(Collected data)
========================================
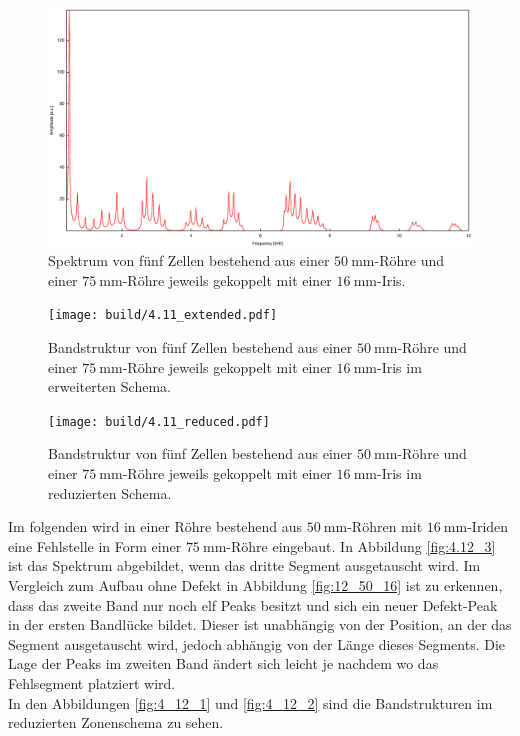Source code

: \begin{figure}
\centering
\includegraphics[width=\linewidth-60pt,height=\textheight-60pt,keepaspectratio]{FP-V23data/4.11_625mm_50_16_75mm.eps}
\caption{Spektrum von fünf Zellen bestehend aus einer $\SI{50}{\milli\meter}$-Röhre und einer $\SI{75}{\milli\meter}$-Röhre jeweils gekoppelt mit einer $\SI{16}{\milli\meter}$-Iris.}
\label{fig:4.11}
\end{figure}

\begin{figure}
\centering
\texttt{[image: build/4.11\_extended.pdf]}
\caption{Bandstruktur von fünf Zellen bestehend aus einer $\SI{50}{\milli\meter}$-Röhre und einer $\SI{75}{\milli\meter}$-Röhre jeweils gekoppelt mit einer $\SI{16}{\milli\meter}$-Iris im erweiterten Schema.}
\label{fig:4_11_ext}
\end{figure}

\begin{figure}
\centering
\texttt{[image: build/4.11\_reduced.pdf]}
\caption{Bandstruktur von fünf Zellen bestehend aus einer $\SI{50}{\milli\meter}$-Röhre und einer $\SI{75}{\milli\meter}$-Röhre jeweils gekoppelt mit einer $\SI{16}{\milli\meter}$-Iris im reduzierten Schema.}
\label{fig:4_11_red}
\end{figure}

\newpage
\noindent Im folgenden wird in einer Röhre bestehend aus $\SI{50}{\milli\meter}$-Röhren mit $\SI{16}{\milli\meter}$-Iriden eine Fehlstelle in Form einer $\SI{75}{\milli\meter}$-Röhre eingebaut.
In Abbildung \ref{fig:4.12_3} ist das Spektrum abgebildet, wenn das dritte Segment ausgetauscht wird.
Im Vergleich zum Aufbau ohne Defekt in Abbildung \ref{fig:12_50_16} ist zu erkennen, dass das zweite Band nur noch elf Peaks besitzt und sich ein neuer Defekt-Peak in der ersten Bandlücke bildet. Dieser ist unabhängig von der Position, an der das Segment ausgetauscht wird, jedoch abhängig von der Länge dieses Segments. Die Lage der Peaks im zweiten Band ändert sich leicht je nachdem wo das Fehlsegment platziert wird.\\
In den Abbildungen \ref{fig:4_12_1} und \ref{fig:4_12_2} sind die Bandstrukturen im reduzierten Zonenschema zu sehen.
========================================
TASK PROMPT:
Copy out every entry above, character for character, excluding pictures.

SOLUTION TO THE EXERCISE:
Source code

: \begin{figure}
\centering
\includegraphics[width=\linewidth-60pt,height=\textheight-60pt,keepaspectratio]{FP-V23data/4.11_625mm_50_16_75mm.eps}
\caption{Spektrum von fünf Zellen bestehend aus einer $\SI{50}{\milli\meter}$-Röhre und einer $\SI{75}{\milli\meter}$-Röhre jeweils gekoppelt mit einer $\SI{16}{\milli\meter}$-Iris.}
\label{fig:4.11}
\end{figure}

\begin{figure}
\centering
\texttt{[image: build/4.11\_extended.pdf]}
\caption{Bandstruktur von fünf Zellen bestehend aus einer $\SI{50}{\milli\meter}$-Röhre und einer $\SI{75}{\milli\meter}$-Röhre jeweils gekoppelt mit einer $\SI{16}{\milli\meter}$-Iris im erweiterten Schema.}
\label{fig:4_11_ext}
\end{figure}

\begin{figure}
\centering
\texttt{[image: build/4.11\_reduced.pdf]}
\caption{Bandstruktur von fünf Zellen bestehend aus einer $\SI{50}{\milli\meter}$-Röhre und einer $\SI{75}{\milli\meter}$-Röhre jeweils gekoppelt mit einer $\SI{16}{\milli\meter}$-Iris im reduzierten Schema.}
\label{fig:4_11_red}
\end{figure}

\newpage
\noindent Im folgenden wird in einer Röhre bestehend aus $\SI{50}{\milli\meter}$-Röhren mit $\SI{16}{\milli\meter}$-Iriden eine Fehlstelle in Form einer $\SI{75}{\milli\meter}$-Röhre eingebaut.
In Abbildung \ref{fig:4.12_3} ist das Spektrum abgebildet, wenn das dritte Segment ausgetauscht wird.
Im Vergleich zum Aufbau ohne Defekt in Abbildung \ref{fig:12_50_16} ist zu erkennen, dass das zweite Band nur noch elf Peaks besitzt und sich ein neuer Defekt-Peak in der ersten Bandlücke bildet. Dieser ist unabhängig von der Position, an der das Segment ausgetauscht wird, jedoch abhängig von der Länge dieses Segments. Die Lage der Peaks im zweiten Band ändert sich leicht je nachdem wo das Fehlsegment platziert wird.\\
In den Abbildungen \ref{fig:4_12_1} und \ref{fig:4_12_2} sind die Bandstrukturen im reduzierten Zonenschema zu sehen.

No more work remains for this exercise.